BERAU POST – Puluhan penumpang maskapai Sriwijaya Air, mengamuk akibat delay selama 12 jam di Bandara Kalimarau, Selasa (5/5) malam.
Salah seorang penumpang, Erni, mengungkapkan, pembatalan dilakukan setelah penumpang menunggu berjam-jam tanpa kepastian.
“Kami mulai siang di sini (bandara,red) tapi belum ada kepastian,” paparnya.
Pihak maskapai, lanjutnya, akan mengembalikan dana tiket secara penuh (Refund), serta penjadwalan ulang penerbangan pada Rabu (6/5) pukul 17.00 Wita. Namun, tawaran tersebut tidak sepenuhnya diterima penumpang.
Sejumlah penumpang menolak karena khawatir penundaan kembali terjadi. Selain itu, beberapa di antaranya sudah memiliki jadwal lanjutan perjalanan menggunakan pesawat lain, termasuk telah membeli tiket kapal penyeberangan.

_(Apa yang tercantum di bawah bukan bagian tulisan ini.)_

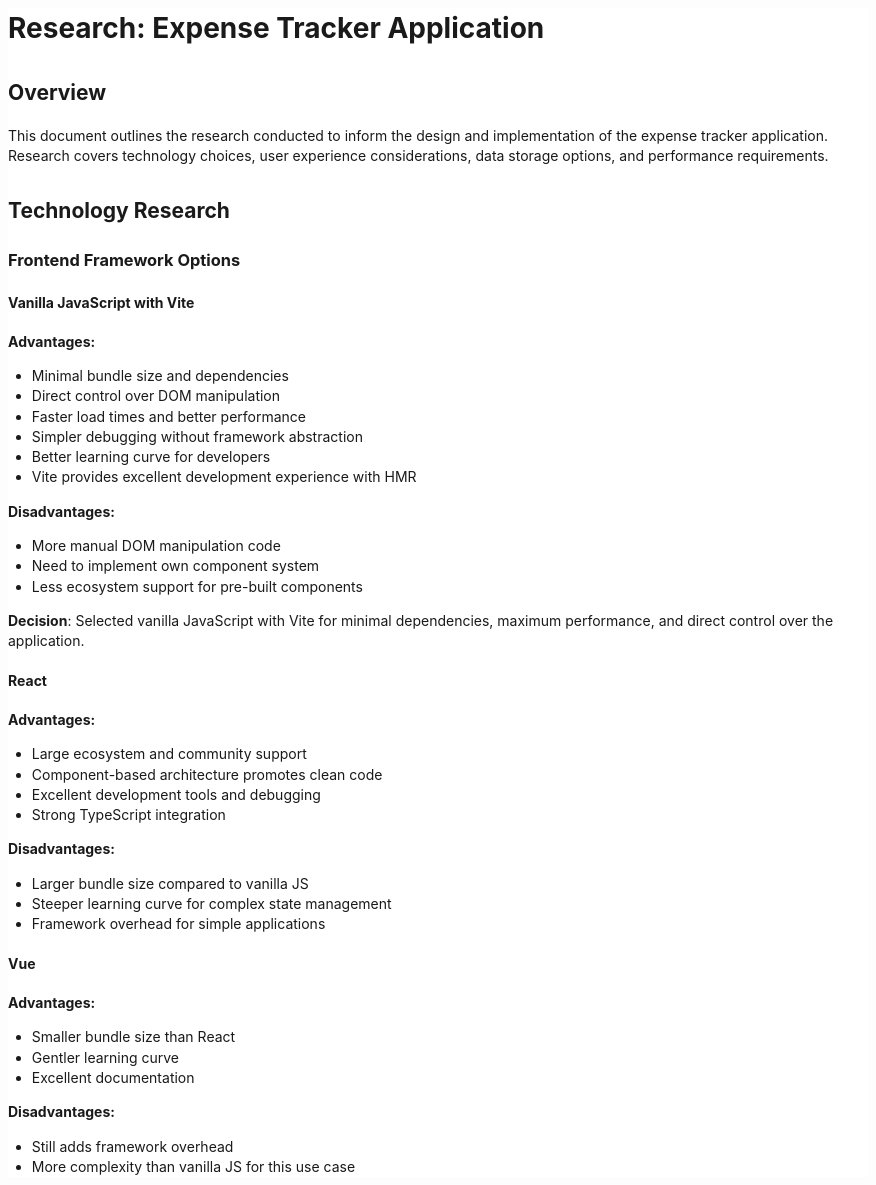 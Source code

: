 # Research: Expense Tracker Application

## Overview

This document outlines the research conducted to inform the design and implementation of the expense tracker application. Research covers technology choices, user experience considerations, data storage options, and performance requirements.

## Technology Research

### Frontend Framework Options

#### Vanilla JavaScript with Vite
**Advantages:**
- Minimal bundle size and dependencies
- Direct control over DOM manipulation
- Faster load times and better performance
- Simpler debugging without framework abstraction
- Better learning curve for developers
- Vite provides excellent development experience with HMR

**Disadvantages:**
- More manual DOM manipulation code
- Need to implement own component system
- Less ecosystem support for pre-built components

**Decision**: Selected vanilla JavaScript with Vite for minimal dependencies, maximum performance, and direct control over the application.

#### React
**Advantages:**
- Large ecosystem and community support
- Component-based architecture promotes clean code
- Excellent development tools and debugging
- Strong TypeScript integration

**Disadvantages:**
- Larger bundle size compared to vanilla JS
- Steeper learning curve for complex state management
- Framework overhead for simple applications

#### Vue
**Advantages:**
- Smaller bundle size than React
- Gentler learning curve
- Excellent documentation

**Disadvantages:**
- Still adds framework overhead
- More complexity than vanilla JS for this use case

“Kompensasi ini yang belum jelas dari maskapai. Ini jelas merugikan penumpang,” tegasnya.
Situasi semakin memprihatinkan, ketika salah satu penumpang yang dalam kondisi sakit harus kembali dilarikan ke rumah sakit. Penumpang tersebut dijadwalkan menjalani cuci darah pada Rabu (6/5), namun kondisinya menurun akibat pembatalan penerbangan.

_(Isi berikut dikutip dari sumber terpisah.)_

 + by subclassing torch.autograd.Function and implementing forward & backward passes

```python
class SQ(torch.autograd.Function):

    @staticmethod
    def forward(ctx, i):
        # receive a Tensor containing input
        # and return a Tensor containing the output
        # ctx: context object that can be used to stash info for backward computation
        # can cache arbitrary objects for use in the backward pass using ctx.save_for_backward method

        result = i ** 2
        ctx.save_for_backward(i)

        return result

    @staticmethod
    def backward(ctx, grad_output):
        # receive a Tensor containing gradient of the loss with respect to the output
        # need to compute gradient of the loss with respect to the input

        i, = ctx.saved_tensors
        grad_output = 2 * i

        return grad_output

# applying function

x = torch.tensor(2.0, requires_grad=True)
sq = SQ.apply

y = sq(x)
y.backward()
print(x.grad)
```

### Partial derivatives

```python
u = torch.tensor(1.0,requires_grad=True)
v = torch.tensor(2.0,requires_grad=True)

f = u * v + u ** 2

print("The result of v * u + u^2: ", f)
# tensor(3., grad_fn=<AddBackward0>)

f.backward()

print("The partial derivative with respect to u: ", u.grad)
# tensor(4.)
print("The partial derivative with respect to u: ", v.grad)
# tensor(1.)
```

“Tadi dibawa kembali ke rumah sakit, karena kondisinya drop,” jelasnya.
Ia juga menyebutkan, keterlambatan penerbangan bukan kali pertama terjadi pada maskapai tersebut. Penumpang berharap, ada evaluasi serius demi meningkatkan pelayanan dan kenyamanan.
“Ini sudah sering terjadi, harus ada perbaikan dari maskapai ini,” katanya.
Sementara itu, Kepala Kantor BLU UPBU Kelas I Kalimarau, Patah Atabri, membenarkan pembatalan penerbangan tersebut. Ia menjelaskan, pesawat mengalami kendala teknis.
“Pesawat Sriwijaya Air sedang mengalami gangguan teknis, sehingga dilakukan pembatalan penerbangan,” katanya.
Ia mengatakan, perwakilan manajemen Sriwijaya memberikan dua opsi, apakah pengembalian dana tiket atau kembali diberangkatkan pada Kamis (7/5).
“Jadi rute yang delay itu, UPG-BEJ-BPN,” tuturnya.
Ia mengatakan, saat ini kondisi sudah kondusif, aebagianpenumpang menerima pergantian uang tiket dan sebagian lagi setuju berangkat pada besok (hari ini,red).